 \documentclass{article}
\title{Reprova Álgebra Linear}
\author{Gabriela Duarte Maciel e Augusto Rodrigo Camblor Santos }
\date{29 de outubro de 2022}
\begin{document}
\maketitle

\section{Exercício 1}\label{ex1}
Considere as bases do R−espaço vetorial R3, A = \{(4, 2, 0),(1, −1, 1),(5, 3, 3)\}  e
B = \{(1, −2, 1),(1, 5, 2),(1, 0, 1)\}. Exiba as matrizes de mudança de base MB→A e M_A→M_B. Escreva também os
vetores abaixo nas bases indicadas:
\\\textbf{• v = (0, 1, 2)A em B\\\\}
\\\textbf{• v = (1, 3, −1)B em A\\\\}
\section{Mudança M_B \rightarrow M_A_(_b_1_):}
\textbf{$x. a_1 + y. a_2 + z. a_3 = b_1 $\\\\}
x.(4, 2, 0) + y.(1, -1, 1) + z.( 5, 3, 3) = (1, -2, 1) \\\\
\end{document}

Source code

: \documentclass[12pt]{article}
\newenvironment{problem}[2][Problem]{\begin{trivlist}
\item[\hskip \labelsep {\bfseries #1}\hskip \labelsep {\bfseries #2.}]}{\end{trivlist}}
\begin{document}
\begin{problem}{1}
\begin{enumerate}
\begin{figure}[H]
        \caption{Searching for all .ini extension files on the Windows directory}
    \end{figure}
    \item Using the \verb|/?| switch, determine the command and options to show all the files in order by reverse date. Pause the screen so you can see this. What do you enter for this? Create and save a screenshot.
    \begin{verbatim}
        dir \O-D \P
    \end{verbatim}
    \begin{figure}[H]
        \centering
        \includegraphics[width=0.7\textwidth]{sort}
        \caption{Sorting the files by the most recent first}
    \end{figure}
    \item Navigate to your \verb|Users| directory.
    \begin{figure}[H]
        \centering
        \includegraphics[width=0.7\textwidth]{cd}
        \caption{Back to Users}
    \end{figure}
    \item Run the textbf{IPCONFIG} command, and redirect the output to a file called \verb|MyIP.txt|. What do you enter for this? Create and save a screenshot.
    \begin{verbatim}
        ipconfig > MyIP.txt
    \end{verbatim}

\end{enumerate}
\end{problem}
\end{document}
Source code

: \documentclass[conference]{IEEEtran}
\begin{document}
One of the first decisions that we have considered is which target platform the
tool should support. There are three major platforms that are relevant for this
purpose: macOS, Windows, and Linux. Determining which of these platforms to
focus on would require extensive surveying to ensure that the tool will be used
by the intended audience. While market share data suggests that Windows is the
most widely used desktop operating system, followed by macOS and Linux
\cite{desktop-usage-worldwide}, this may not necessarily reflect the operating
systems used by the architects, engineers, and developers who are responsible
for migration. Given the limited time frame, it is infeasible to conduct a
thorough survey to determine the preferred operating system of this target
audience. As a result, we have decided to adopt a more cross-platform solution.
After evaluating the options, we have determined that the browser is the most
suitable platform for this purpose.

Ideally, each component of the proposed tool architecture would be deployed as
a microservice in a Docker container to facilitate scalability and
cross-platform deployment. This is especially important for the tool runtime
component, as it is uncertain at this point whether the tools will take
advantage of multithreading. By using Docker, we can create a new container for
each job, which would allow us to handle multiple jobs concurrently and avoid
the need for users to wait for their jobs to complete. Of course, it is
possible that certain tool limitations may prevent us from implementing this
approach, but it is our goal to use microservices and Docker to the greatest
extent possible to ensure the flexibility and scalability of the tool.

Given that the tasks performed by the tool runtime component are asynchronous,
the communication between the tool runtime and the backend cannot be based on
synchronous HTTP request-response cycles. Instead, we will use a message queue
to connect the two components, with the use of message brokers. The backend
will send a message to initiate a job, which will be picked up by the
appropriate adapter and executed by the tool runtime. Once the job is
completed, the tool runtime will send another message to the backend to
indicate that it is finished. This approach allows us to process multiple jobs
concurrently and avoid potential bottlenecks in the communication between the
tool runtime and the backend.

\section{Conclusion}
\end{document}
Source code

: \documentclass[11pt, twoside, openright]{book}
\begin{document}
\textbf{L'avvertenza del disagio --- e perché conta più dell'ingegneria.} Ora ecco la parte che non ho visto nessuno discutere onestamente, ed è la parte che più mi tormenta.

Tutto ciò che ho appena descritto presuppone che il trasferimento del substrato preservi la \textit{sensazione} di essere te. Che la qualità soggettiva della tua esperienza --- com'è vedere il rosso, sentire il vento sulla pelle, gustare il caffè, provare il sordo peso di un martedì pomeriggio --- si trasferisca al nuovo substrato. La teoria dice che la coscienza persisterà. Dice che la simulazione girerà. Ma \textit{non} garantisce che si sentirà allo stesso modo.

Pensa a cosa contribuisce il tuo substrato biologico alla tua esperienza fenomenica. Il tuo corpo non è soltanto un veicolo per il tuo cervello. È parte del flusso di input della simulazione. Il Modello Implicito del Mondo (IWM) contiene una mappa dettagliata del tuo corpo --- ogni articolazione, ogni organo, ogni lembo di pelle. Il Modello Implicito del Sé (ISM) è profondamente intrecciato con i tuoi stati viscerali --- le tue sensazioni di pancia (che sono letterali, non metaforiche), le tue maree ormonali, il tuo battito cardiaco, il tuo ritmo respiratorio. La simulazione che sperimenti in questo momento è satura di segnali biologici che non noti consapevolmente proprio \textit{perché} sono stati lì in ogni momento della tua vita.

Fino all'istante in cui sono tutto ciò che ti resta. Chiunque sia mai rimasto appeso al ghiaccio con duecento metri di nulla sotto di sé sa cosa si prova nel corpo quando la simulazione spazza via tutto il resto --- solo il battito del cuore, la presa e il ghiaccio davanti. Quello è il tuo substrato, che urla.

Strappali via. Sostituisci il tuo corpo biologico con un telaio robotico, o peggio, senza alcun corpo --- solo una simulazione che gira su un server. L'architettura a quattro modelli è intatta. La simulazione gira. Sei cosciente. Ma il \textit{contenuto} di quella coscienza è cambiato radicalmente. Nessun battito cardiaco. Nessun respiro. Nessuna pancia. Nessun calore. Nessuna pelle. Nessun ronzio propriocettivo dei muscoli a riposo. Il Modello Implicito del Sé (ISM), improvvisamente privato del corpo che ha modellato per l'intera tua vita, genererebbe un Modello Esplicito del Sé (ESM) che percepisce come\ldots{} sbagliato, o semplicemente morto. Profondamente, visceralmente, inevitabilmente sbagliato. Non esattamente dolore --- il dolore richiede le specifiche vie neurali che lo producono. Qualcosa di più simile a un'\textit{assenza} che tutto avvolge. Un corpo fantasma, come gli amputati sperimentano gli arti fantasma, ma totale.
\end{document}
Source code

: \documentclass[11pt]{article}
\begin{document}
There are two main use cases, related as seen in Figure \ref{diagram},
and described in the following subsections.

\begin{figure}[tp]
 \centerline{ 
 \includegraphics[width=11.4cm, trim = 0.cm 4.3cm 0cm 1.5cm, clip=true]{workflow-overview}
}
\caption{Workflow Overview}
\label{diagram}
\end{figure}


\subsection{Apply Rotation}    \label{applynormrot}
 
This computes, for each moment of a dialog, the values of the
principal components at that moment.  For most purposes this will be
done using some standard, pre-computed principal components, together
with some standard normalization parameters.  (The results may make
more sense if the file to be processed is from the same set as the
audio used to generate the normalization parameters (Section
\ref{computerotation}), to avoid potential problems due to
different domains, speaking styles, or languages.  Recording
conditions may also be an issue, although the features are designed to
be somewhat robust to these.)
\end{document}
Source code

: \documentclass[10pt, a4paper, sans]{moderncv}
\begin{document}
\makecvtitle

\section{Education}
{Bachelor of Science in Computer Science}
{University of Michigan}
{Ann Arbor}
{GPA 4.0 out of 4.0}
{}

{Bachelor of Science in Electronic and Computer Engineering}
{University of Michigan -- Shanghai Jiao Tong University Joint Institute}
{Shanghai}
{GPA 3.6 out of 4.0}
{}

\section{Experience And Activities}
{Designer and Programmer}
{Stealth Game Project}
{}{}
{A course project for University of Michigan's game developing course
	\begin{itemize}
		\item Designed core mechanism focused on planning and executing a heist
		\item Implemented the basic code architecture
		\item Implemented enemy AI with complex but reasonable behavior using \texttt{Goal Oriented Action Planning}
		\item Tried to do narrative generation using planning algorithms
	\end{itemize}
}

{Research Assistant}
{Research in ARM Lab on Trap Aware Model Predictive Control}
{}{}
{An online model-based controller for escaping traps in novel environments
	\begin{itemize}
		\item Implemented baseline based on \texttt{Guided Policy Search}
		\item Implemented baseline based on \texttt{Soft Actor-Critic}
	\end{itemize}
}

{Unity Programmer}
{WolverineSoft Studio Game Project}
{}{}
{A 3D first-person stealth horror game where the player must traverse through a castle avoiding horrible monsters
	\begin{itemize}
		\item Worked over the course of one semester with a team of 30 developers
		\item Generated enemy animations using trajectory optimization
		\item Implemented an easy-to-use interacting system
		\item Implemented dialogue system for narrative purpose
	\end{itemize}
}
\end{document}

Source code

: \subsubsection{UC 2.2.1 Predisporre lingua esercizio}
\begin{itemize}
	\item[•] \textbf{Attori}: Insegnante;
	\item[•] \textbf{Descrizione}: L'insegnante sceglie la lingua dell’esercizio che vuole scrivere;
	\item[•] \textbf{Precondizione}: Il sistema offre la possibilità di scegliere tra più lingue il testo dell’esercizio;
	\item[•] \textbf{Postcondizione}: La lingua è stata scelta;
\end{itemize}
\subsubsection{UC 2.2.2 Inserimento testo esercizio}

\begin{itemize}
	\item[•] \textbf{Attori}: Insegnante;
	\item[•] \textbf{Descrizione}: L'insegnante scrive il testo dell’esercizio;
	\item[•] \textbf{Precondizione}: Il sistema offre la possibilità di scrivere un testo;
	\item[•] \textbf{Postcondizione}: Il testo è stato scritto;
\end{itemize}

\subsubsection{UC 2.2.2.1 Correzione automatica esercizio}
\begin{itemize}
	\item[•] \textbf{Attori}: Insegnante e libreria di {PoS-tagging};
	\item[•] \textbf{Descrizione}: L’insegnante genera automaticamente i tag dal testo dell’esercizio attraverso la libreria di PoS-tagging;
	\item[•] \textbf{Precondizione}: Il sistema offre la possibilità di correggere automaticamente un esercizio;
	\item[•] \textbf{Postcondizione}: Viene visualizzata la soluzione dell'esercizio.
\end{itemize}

###

Problem statement:
Copy exactly the stretch of data above from the line with "suitable platform for this purpose." through the line with "the communication between the tool", and omit all other lines.

Result of the exercise:
suitable platform for this purpose.

Ideally, each component of the proposed tool architecture would be deployed as
a microservice in a Docker container to facilitate scalability and
cross-platform deployment. This is especially important for the tool runtime
component, as it is uncertain at this point whether the tools will take
advantage of multithreading. By using Docker, we can create a new container for
each job, which would allow us to handle multiple jobs concurrently and avoid
the need for users to wait for their jobs to complete. Of course, it is
possible that certain tool limitations may prevent us from implementing this
approach, but it is our goal to use microservices and Docker to the greatest
extent possible to ensure the flexibility and scalability of the tool.

Given that the tasks performed by the tool runtime component are asynchronous,
the communication between the tool runtime and the backend cannot be based on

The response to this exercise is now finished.